Reactie: Minister Diependaele wil geen kandidaat-huurders met spaarcenten in sociale woning

30/06/2022

Maandag liet Minister Diependaele weten dat hij bij inschrijving en toekenning van een sociale woning wil nagaan of de (kandidaat)-huurder een spaarpotje heeft. Een extra voorwaarde dus, naast de inkomens – en eigendomvoorwaarde.

In Vlaanderen staan 170.000 gezinnen op de wachtlijst voor een sociale woning. Gemiddeld blijven zij daar 4 jaar op staan, maar dat kan ook oplopen tot 6 of zelfs 8 jaar.

Dàt is het eigenlijke probleem, en met deze maatregel lost de Minister naar eigen zeggen het probleem niet op. Hij wekt alleen de indruk ‘streng maar rechtvaardig’ te zijn.
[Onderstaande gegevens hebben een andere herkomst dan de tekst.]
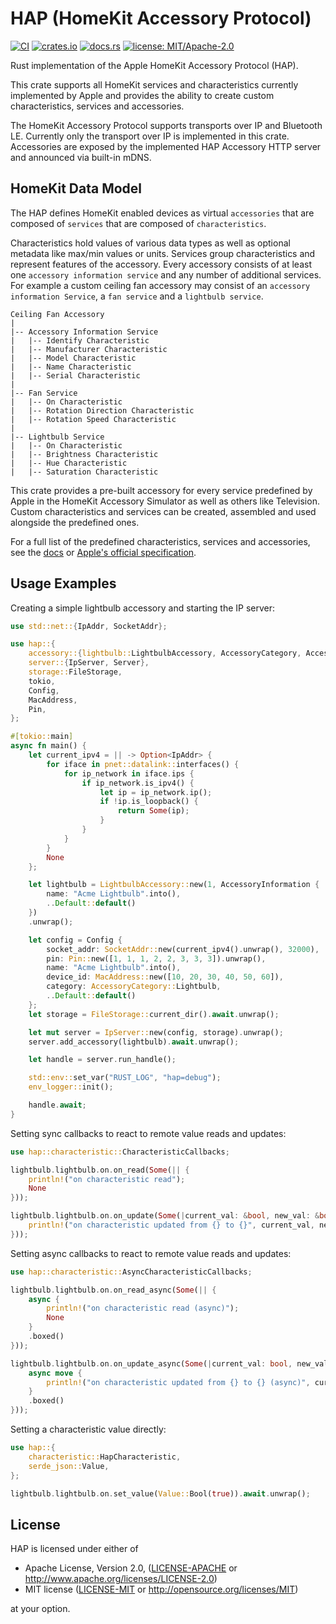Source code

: # HAP (HomeKit Accessory Protocol)

[![CI](https://github.com/ewilken/hap-rs/workflows/CI/badge.svg)](https://github.com/ewilken/hap-rs/actions?query=workflow%3ACI)
[![crates.io](https://img.shields.io/crates/v/hap.svg)](https://crates.io/crates/hap)
[![docs.rs](https://docs.rs/hap/badge.svg)](https://docs.rs/hap)
[![license: MIT/Apache-2.0](https://img.shields.io/badge/license-MIT%2FApache--2.0-blue.svg)](https://github.com/ewilken/hap-rs)

Rust implementation of the Apple HomeKit Accessory Protocol (HAP).

This crate supports all HomeKit services and characteristics currently implemented by Apple and provides the ability to create custom characteristics, services and accessories.

The HomeKit Accessory Protocol supports transports over IP and Bluetooth LE. Currently only the transport over IP is implemented in this crate. Accessories are exposed by the implemented HAP Accessory HTTP server and announced via built-in mDNS.

## HomeKit Data Model

The HAP defines HomeKit enabled devices as virtual `accessories` that are composed of `services` that are composed of `characteristics`.

Characteristics hold values of various data types as well as optional metadata like max/min values or units. Services group characteristics and represent features of the accessory. Every accessory consists of at least one `accessory information service` and any number of additional services. For example a custom ceiling fan accessory may consist of an `accessory information Service`, a `fan service` and a `lightbulb service`.

```
Ceiling Fan Accessory
|
|-- Accessory Information Service
|   |-- Identify Characteristic
|   |-- Manufacturer Characteristic
|   |-- Model Characteristic
|   |-- Name Characteristic
|   |-- Serial Characteristic
|
|-- Fan Service
|   |-- On Characteristic
|   |-- Rotation Direction Characteristic
|   |-- Rotation Speed Characteristic
|
|-- Lightbulb Service
|   |-- On Characteristic
|   |-- Brightness Characteristic
|   |-- Hue Characteristic
|   |-- Saturation Characteristic
```

This crate provides a pre-built accessory for every service predefined by Apple in the HomeKit Accessory Simulator as well as others like Television. Custom characteristics and services can be created, assembled and used alongside the predefined ones.

For a full list of the predefined characteristics, services and accessories, see the [docs](https://docs.rs/hap/) or [Apple's official specification](https://developer.apple.com/homekit/).

## Usage Examples

Creating a simple lightbulb accessory and starting the IP server:

```rust
use std::net::{IpAddr, SocketAddr};

use hap::{
    accessory::{lightbulb::LightbulbAccessory, AccessoryCategory, AccessoryInformation},
    server::{IpServer, Server},
    storage::FileStorage,
    tokio,
    Config,
    MacAddress,
    Pin,
};

#[tokio::main]
async fn main() {
    let current_ipv4 = || -> Option<IpAddr> {
        for iface in pnet::datalink::interfaces() {
            for ip_network in iface.ips {
                if ip_network.is_ipv4() {
                    let ip = ip_network.ip();
                    if !ip.is_loopback() {
                        return Some(ip);
                    }
                }
            }
        }
        None
    };

    let lightbulb = LightbulbAccessory::new(1, AccessoryInformation {
        name: "Acme Lightbulb".into(),
        ..Default::default()
    })
    .unwrap();

    let config = Config {
        socket_addr: SocketAddr::new(current_ipv4().unwrap(), 32000),
        pin: Pin::new([1, 1, 1, 2, 2, 3, 3, 3]).unwrap(),
        name: "Acme Lightbulb".into(),
        device_id: MacAddress::new([10, 20, 30, 40, 50, 60]),
        category: AccessoryCategory::Lightbulb,
        ..Default::default()
    };
    let storage = FileStorage::current_dir().await.unwrap();

    let mut server = IpServer::new(config, storage).unwrap();
    server.add_accessory(lightbulb).await.unwrap();

    let handle = server.run_handle();

    std::env::set_var("RUST_LOG", "hap=debug");
    env_logger::init();

    handle.await;
}
```

Setting sync callbacks to react to remote value reads and updates:

```rust
use hap::characteristic::CharacteristicCallbacks;

lightbulb.lightbulb.on.on_read(Some(|| {
    println!("on characteristic read");
    None
}));

lightbulb.lightbulb.on.on_update(Some(|current_val: &bool, new_val: &bool| {
    println!("on characteristic updated from {} to {}", current_val, new_val);
}));
```

Setting async callbacks to react to remote value reads and updates:

```rust
use hap::characteristic::AsyncCharacteristicCallbacks;

lightbulb.lightbulb.on.on_read_async(Some(|| {
    async {
        println!("on characteristic read (async)");
        None
    }
    .boxed()
}));

lightbulb.lightbulb.on.on_update_async(Some(|current_val: bool, new_val: bool| {
    async move {
        println!("on characteristic updated from {} to {} (async)", current_val, new_val);
    }
    .boxed()
}));
```

Setting a characteristic value directly:

```rust
use hap::{
    characteristic::HapCharacteristic,
    serde_json::Value,
};

lightbulb.lightbulb.on.set_value(Value::Bool(true)).await.unwrap();
```

## License

HAP is licensed under either of

- Apache License, Version 2.0, ([LICENSE-APACHE](LICENSE-APACHE) or http://www.apache.org/licenses/LICENSE-2.0)
- MIT license ([LICENSE-MIT](LICENSE-MIT) or http://opensource.org/licenses/MIT)

at your option.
Streng maar rechtvaardig? Echt niet.

Een valse indruk, want zelfs met €25.000 op je spaarrekening zullen maar weinig banken happig zijn om je een woonlening te geven als je een inkomen van bv €1200 in de maand hebt. En de immo-makelaar die houdt zich nogal strikt aan de 1/3de-regel: een inkomen dat niet 3x de huurprijs is? Geen woning voor jou.

Het hebben van enkele spaarcenten maakt niet dat de woonmarkt opeens open gaat voor iemand met een laag inkomen.

Dit is opnieuw een stigmatiserende én discriminerend voorstel van de minister. Want enkel mensen in armoede die steun krijgen van de overheid zijn ‘profiteurs’ en moeten hun spaarboek op tafel leggen. En dat terwijl er zoveel andere premies en subsidies zijn, waar zelfs geen inkomenstoets is, laat staan een vermogenstoets. 

Er is woonnood. En toch kunnen we de schaarse woningen rechtvaardig verdelen.

De minister schermt met het rechtvaardigheidsgevoel dat zijn kiespubliek ervaart. Het is bijzonder vreemd dat het criterium “het echt nodig hebben” wordt bovengehaald.

Welzijnszorg en andere armoedeorganisaties vragen namelijk dat bij de toekenning van sociale woningen, in tijden van schaarste, mensen met de hoogste woonnood voorrang krijgen.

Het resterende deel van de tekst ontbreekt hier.